Output exactly the lines from the one with "- 杉浦デザインと写研が連携" through the last line of the data below, both included, and nothing more.

Records from a dataset
# # # # # # #
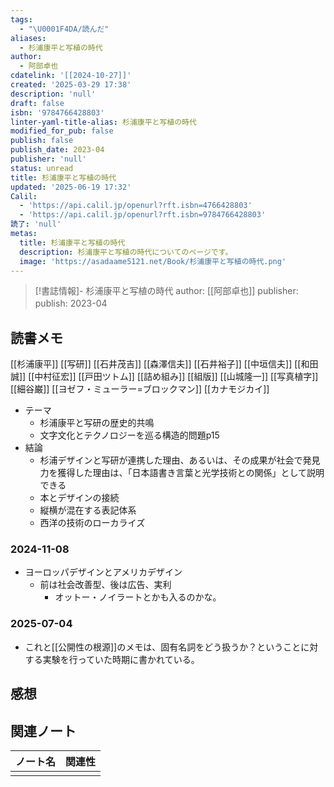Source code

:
 ```yaml
---
tags:
  - "\U0001F4DA/読んだ"
aliases:
  - 杉浦康平と写植の時代
author:
  - 阿部卓也
cdatelink: '[[2024-10-27]]'
created: '2025-03-29 17:38'
description: 'null'
draft: false
isbn: '9784766428803'
linter-yaml-title-alias: 杉浦康平と写植の時代
modified_for_pub: false
publish: false
publish_date: 2023-04
publisher: 'null'
status: unread
title: 杉浦康平と写植の時代
updated: '2025-06-19 17:32'
Calil:
  - 'https://api.calil.jp/openurl?rft.isbn=4766428803'
  - 'https://api.calil.jp/openurl?rft.isbn=9784766428803'
読了: 'null'
metas:
  title: 杉浦康平と写植の時代
  description: 杉浦康平と写植の時代についてのページです。
  image: 'https://asadaame5121.net/Book/杉浦康平と写植の時代.png'
---
```

> [!書誌情報]-
>  杉浦康平と写植の時代
>  author: [[阿部卓也]]
>  publisher: 
>  publish: 2023-04 
　
## 読書メモ
[[杉浦康平]]
[[写研]]
[[石井茂吉]]
[[森澤信夫]]
[[石井裕子]]
[[中垣信夫]]
[[和田誠]]
[[中村征宏]]
[[戸田ツトム]]
[[詰め組み]]
[[組版]]
[[山城隆一]]
[[写真植字]]
[[細谷巌]]
[[ヨゼフ・ミューラー=ブロックマン]]
[[カナモジカイ]]
- テーマ
	- 杉浦康平と写研の歴史的共鳴
	- 文字文化とテクノロジーを巡る構造的問題p15
- 結論
	- 杉浦デザインと写研が連携した理由、あるいは、その成果が社会で発見力を獲得した理由は、「日本語書き言葉と光学技術との関係」として説明できる
	- 本とデザインの接続
	- 縦横が混在する表記体系
	- 西洋の技術のローカライズ
### 2024-11-08
- ヨーロッパデザインとアメリカデザイン
	- 前は社会改善型、後は広告、実利
		- オットー・ノイラートとかも入るのかな。
### 2025-07-04
- これと[[公開性の根源]]のメモは、固有名詞をどう扱うか？ということに対する実験を行っていた時期に書かれている。
## 感想

## 関連ノート
| ノート名 | 関連性 |
| ---- | --- |
|      |     |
# # # # # # #
RESPONSE TO THE TASK
	- 杉浦デザインと写研が連携した理由、あるいは、その成果が社会で発見力を獲得した理由は、「日本語書き言葉と光学技術との関係」として説明できる
	- 本とデザインの接続
	- 縦横が混在する表記体系
	- 西洋の技術のローカライズ
### 2024-11-08
- ヨーロッパデザインとアメリカデザイン
	- 前は社会改善型、後は広告、実利
		- オットー・ノイラートとかも入るのかな。
### 2025-07-04
- これと[[公開性の根源]]のメモは、固有名詞をどう扱うか？ということに対する実験を行っていた時期に書かれている。
## 感想

## 関連ノート
| ノート名 | 関連性 |
| ---- | --- |
|      |     |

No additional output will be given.